| TASK REQUIREMENTS |
If any record holds an image, omit the image and print the rest exactly.

Source texts of formatted documents:
----------------

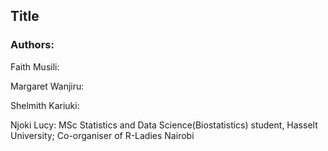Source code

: ## Title

### Authors: 

Faith Musili:

Margaret Wanjiru:

Shelmith Kariuki:

Njoki Lucy: MSc Statistics and Data Science(Biostatistics) student, Hasselt University; Co-organiser of R-Ladies Nairobi
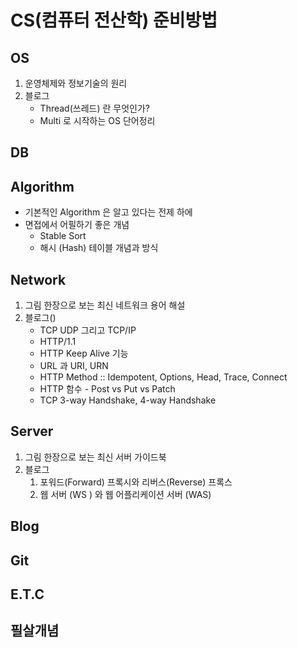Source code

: # CS(컴퓨터 전산학) 준비방법



## OS

1. 운영체제와 정보기술의 원리
2. 블로그
   - Thread(쓰레드) 란 무엇인가?
   - Multi 로 시작하는 OS 단어정리

## DB





## Algorithm

- 기본적인 Algorithm 은 알고 있다는 전제 하에
- 면접에서 어필하기 좋은 개념
  - Stable Sort
  - 해시 (Hash) 테이블 개념과 방식



## Network

1. 그림 한장으로 보는 최신 네트워크 용어 해설
2. 블로그()
   - TCP UDP 그리고 TCP/IP
   - HTTP/1.1
   - HTTP Keep Alive 기능
   - URL 과 URI, URN
   - HTTP Method :: Idempotent, Options, Head, Trace, Connect
   - HTTP 함수 - Post vs Put vs Patch
   - TCP 3-way Handshake, 4-way Handshake



## Server

1. 그림 한장으로 보는 최신 서버 가이드북
2. 블로그
   1. 포워드(Forward) 프록시와 리버스(Reverse) 프록스
   2. 웹 서버 (WS ) 와 웹 어플리케이션 서버 (WAS)



## Blog



## Git



## E.T.C



## 필살개념

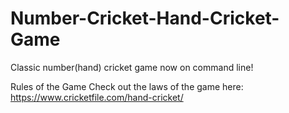 # Number-Cricket-Hand-Cricket-Game
Classic number(hand) cricket game now on command line!

Rules of the Game
Check out the laws of the game here: https://www.cricketfile.com/hand-cricket/
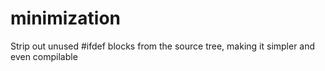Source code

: # minimization
Strip out unused #ifdef blocks from the source tree, making it simpler and even compilable
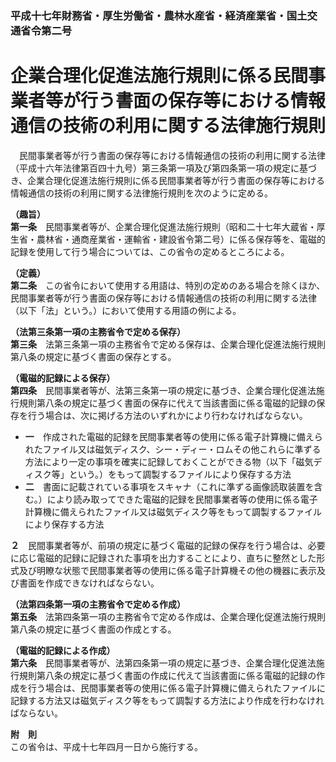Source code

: ### 平成十七年財務省・厚生労働省・農林水産省・経済産業省・国土交通省令第二号  
# 企業合理化促進法施行規則に係る民間事業者等が行う書面の保存等における情報通信の技術の利用に関する法律施行規則  
　民間事業者等が行う書面の保存等における情報通信の技術の利用に関する法律（平成十六年法律第百四十九号）第三条第一項及び第四条第一項の規定に基づき、企業合理化促進法施行規則に係る民間事業者等が行う書面の保存等における情報通信の技術の利用に関する法律施行規則を次のように定める。  
  
**（趣旨）**  
**第一条**　民間事業者等が、企業合理化促進法施行規則（昭和二十七年大蔵省・厚生省・農林省・通商産業省・運輸省・建設省令第二号）に係る保存等を、電磁的記録を使用して行う場合については、この省令の定めるところによる。  
  
**（定義）**  
**第二条**　この省令において使用する用語は、特別の定めのある場合を除くほか、民間事業者等が行う書面の保存等における情報通信の技術の利用に関する法律（以下「法」という。）において使用する用語の例による。  
  
**（法第三条第一項の主務省令で定める保存）**  
**第三条**　法第三条第一項の主務省令で定める保存は、企業合理化促進法施行規則第八条の規定に基づく書面の保存とする。  
  
**（電磁的記録による保存）**  
**第四条**　民間事業者等が、法第三条第一項の規定に基づき、企業合理化促進法施行規則第八条の規定に基づく書面の保存に代えて当該書面に係る電磁的記録の保存を行う場合は、次に掲げる方法のいずれかにより行わなければならない。  
* **一**　作成された電磁的記録を民間事業者等の使用に係る電子計算機に備えられたファイル又は磁気ディスク、シー・ディー・ロムその他これらに準ずる方法により一定の事項を確実に記録しておくことができる物（以下「磁気ディスク等」という。）をもって調製するファイルにより保存する方法  
* **二**　書面に記載されている事項をスキャナ（これに準ずる画像読取装置を含む。）により読み取ってできた電磁的記録を民間事業者等の使用に係る電子計算機に備えられたファイル又は磁気ディスク等をもって調製するファイルにより保存する方法  
  
**２**　民間事業者等が、前項の規定に基づく電磁的記録の保存を行う場合は、必要に応じ電磁的記録に記録された事項を出力することにより、直ちに整然とした形式及び明瞭な状態で民間事業者等の使用に係る電子計算機その他の機器に表示及び書面を作成できなければならない。  
  
**（法第四条第一項の主務省令で定める作成）**  
**第五条**　法第四条第一項の主務省令で定める作成は、企業合理化促進法施行規則第八条の規定に基づく書面の作成とする。  
  
**（電磁的記録による作成）**  
**第六条**　民間事業者等が、法第四条第一項の規定に基づき、企業合理化促進法施行規則第八条の規定に基づく書面の作成に代えて当該書面に係る電磁的記録の作成を行う場合は、民間事業者等の使用に係る電子計算機に備えられたファイルに記録する方法又は磁気ディスク等をもって調製する方法により作成を行わなければならない。  
  
**附　則**  
この省令は、平成十七年四月一日から施行する。  
  

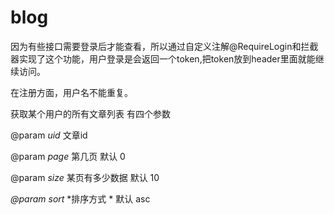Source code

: # blog

因为有些接口需要登录后才能查看，所以通过自定义注解@RequireLogin和拦截器实现了这个功能，用户登录是会返回一个token,把token放到header里面就能继续访问。

在注册方面，用户名不能重复。



获取某个用户的所有文章列表 有四个参数 

@param *uid* 文章id

@param *page* 第几页  默认 0

@param *size* 某页有多少数据  默认 10

*@param* *sort* *排序方式 * 默认 asc 



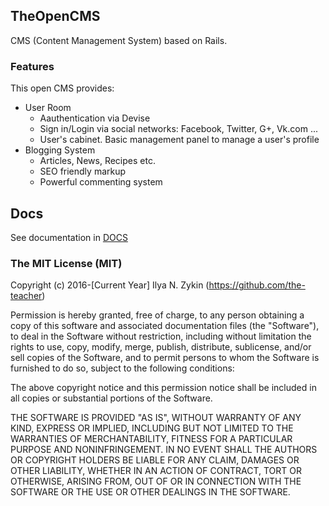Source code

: ## TheOpenCMS

CMS (Content Management System) based on Rails.

### Features

This open CMS provides:

* User Room
  * Aauthentication via Devise
  * Sign in/Login via social networks: Facebook, Twitter, G+, Vk.com ...
  * User's cabinet. Basic management panel to manage a user's profile
* Blogging System
  * Articles, News, Recipes etc.
  * SEO friendly markup
  * Powerful commenting system

## Docs

See documentation in [DOCS](./docs)

### The MIT License (MIT)

Copyright (c) 2016-[Current Year] Ilya N. Zykin (https://github.com/the-teacher)

Permission is hereby granted, free of charge, to any person obtaining a copy of this software and associated documentation files (the "Software"), to deal in the Software without restriction, including without limitation the rights to use, copy, modify, merge, publish, distribute, sublicense, and/or sell copies of the Software, and to permit persons to whom the Software is furnished to do so, subject to the following conditions:

The above copyright notice and this permission notice shall be included in all copies or substantial portions of the Software.

THE SOFTWARE IS PROVIDED "AS IS", WITHOUT WARRANTY OF ANY KIND, EXPRESS OR IMPLIED, INCLUDING BUT NOT LIMITED TO THE WARRANTIES OF MERCHANTABILITY, FITNESS FOR A PARTICULAR PURPOSE AND NONINFRINGEMENT. IN NO EVENT SHALL THE AUTHORS OR COPYRIGHT HOLDERS BE LIABLE FOR ANY CLAIM, DAMAGES OR OTHER LIABILITY, WHETHER IN AN ACTION OF CONTRACT, TORT OR OTHERWISE, ARISING FROM, OUT OF OR IN CONNECTION WITH THE SOFTWARE OR THE USE OR OTHER DEALINGS IN THE SOFTWARE.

----------------

| EXERCISE RESULT |
Source code

: ## Title

### Authors: 

Faith Musili:

Margaret Wanjiru:

Shelmith Kariuki:

Njoki Lucy: MSc Statistics and Data Science(Biostatistics) student, Hasselt University; Co-organiser of R-Ladies Nairobi
Source code

: # CS(컴퓨터 전산학) 준비방법



## OS

1. 운영체제와 정보기술의 원리
2. 블로그
   - Thread(쓰레드) 란 무엇인가?
   - Multi 로 시작하는 OS 단어정리

## DB





## Algorithm

- 기본적인 Algorithm 은 알고 있다는 전제 하에
- 면접에서 어필하기 좋은 개념
  - Stable Sort
  - 해시 (Hash) 테이블 개념과 방식



## Network

1. 그림 한장으로 보는 최신 네트워크 용어 해설
2. 블로그()
   - TCP UDP 그리고 TCP/IP
   - HTTP/1.1
   - HTTP Keep Alive 기능
   - URL 과 URI, URN
   - HTTP Method :: Idempotent, Options, Head, Trace, Connect
   - HTTP 함수 - Post vs Put vs Patch
   - TCP 3-way Handshake, 4-way Handshake



## Server

1. 그림 한장으로 보는 최신 서버 가이드북
2. 블로그
   1. 포워드(Forward) 프록시와 리버스(Reverse) 프록스
   2. 웹 서버 (WS ) 와 웹 어플리케이션 서버 (WAS)



## Blog



## Git



## E.T.C



## 필살개념

 # Number-Cricket-Hand-Cricket-Game
Classic number(hand) cricket game now on command line!

Rules of the Game
Check out the laws of the game here: https://www.cricketfile.com/hand-cricket/
Source code

: # minimization
Strip out unused #ifdef blocks from the source tree, making it simpler and even compilable
Source code

: ### 平成十七年財務省・厚生労働省・農林水産省・経済産業省・国土交通省令第二号  
# 企業合理化促進法施行規則に係る民間事業者等が行う書面の保存等における情報通信の技術の利用に関する法律施行規則  
　民間事業者等が行う書面の保存等における情報通信の技術の利用に関する法律（平成十六年法律第百四十九号）第三条第一項及び第四条第一項の規定に基づき、企業合理化促進法施行規則に係る民間事業者等が行う書面の保存等における情報通信の技術の利用に関する法律施行規則を次のように定める。  
  
**（趣旨）**  
**第一条**　民間事業者等が、企業合理化促進法施行規則（昭和二十七年大蔵省・厚生省・農林省・通商産業省・運輸省・建設省令第二号）に係る保存等を、電磁的記録を使用して行う場合については、この省令の定めるところによる。  
  
**（定義）**  
**第二条**　この省令において使用する用語は、特別の定めのある場合を除くほか、民間事業者等が行う書面の保存等における情報通信の技術の利用に関する法律（以下「法」という。）において使用する用語の例による。  
  
**（法第三条第一項の主務省令で定める保存）**  
**第三条**　法第三条第一項の主務省令で定める保存は、企業合理化促進法施行規則第八条の規定に基づく書面の保存とする。  
  
**（電磁的記録による保存）**  
**第四条**　民間事業者等が、法第三条第一項の規定に基づき、企業合理化促進法施行規則第八条の規定に基づく書面の保存に代えて当該書面に係る電磁的記録の保存を行う場合は、次に掲げる方法のいずれかにより行わなければならない。  
* **一**　作成された電磁的記録を民間事業者等の使用に係る電子計算機に備えられたファイル又は磁気ディスク、シー・ディー・ロムその他これらに準ずる方法により一定の事項を確実に記録しておくことができる物（以下「磁気ディスク等」という。）をもって調製するファイルにより保存する方法  
* **二**　書面に記載されている事項をスキャナ（これに準ずる画像読取装置を含む。）により読み取ってできた電磁的記録を民間事業者等の使用に係る電子計算機に備えられたファイル又は磁気ディスク等をもって調製するファイルにより保存する方法  
  
**２**　民間事業者等が、前項の規定に基づく電磁的記録の保存を行う場合は、必要に応じ電磁的記録に記録された事項を出力することにより、直ちに整然とした形式及び明瞭な状態で民間事業者等の使用に係る電子計算機その他の機器に表示及び書面を作成できなければならない。  
  
**（法第四条第一項の主務省令で定める作成）**  
**第五条**　法第四条第一項の主務省令で定める作成は、企業合理化促進法施行規則第八条の規定に基づく書面の作成とする。  
  
**（電磁的記録による作成）**  
**第六条**　民間事業者等が、法第四条第一項の規定に基づき、企業合理化促進法施行規則第八条の規定に基づく書面の作成に代えて当該書面に係る電磁的記録の作成を行う場合は、民間事業者等の使用に係る電子計算機に備えられたファイルに記録する方法又は磁気ディスク等をもって調製する方法により作成を行わなければならない。  
  
**附　則**  
この省令は、平成十七年四月一日から施行する。  
  

Source code

: # blog

因为有些接口需要登录后才能查看，所以通过自定义注解@RequireLogin和拦截器实现了这个功能，用户登录是会返回一个token,把token放到header里面就能继续访问。

在注册方面，用户名不能重复。



获取某个用户的所有文章列表 有四个参数 

@param *uid* 文章id

@param *page* 第几页  默认 0

@param *size* 某页有多少数据  默认 10

*@param* *sort* *排序方式 * 默认 asc 



Source code

: ## TheOpenCMS

CMS (Content Management System) based on Rails.

### Features

This open CMS provides:

* User Room
  * Aauthentication via Devise
  * Sign in/Login via social networks: Facebook, Twitter, G+, Vk.com ...
  * User's cabinet. Basic management panel to manage a user's profile
* Blogging System
  * Articles, News, Recipes etc.
  * SEO friendly markup
  * Powerful commenting system

## Docs

See documentation in [DOCS](./docs)

### The MIT License (MIT)

Copyright (c) 2016-[Current Year] Ilya N. Zykin (https://github.com/the-teacher)

Permission is hereby granted, free of charge, to any person obtaining a copy of this software and associated documentation files (the "Software"), to deal in the Software without restriction, including without limitation the rights to use, copy, modify, merge, publish, distribute, sublicense, and/or sell copies of the Software, and to permit persons to whom the Software is furnished to do so, subject to the following conditions:

The above copyright notice and this permission notice shall be included in all copies or substantial portions of the Software.

THE SOFTWARE IS PROVIDED "AS IS", WITHOUT WARRANTY OF ANY KIND, EXPRESS OR IMPLIED, INCLUDING BUT NOT LIMITED TO THE WARRANTIES OF MERCHANTABILITY, FITNESS FOR A PARTICULAR PURPOSE AND NONINFRINGEMENT. IN NO EVENT SHALL THE AUTHORS OR COPYRIGHT HOLDERS BE LIABLE FOR ANY CLAIM, DAMAGES OR OTHER LIABILITY, WHETHER IN AN ACTION OF CONTRACT, TORT OR OTHERWISE, ARISING FROM, OUT OF OR IN CONNECTION WITH THE SOFTWARE OR THE USE OR OTHER DEALINGS IN THE SOFTWARE.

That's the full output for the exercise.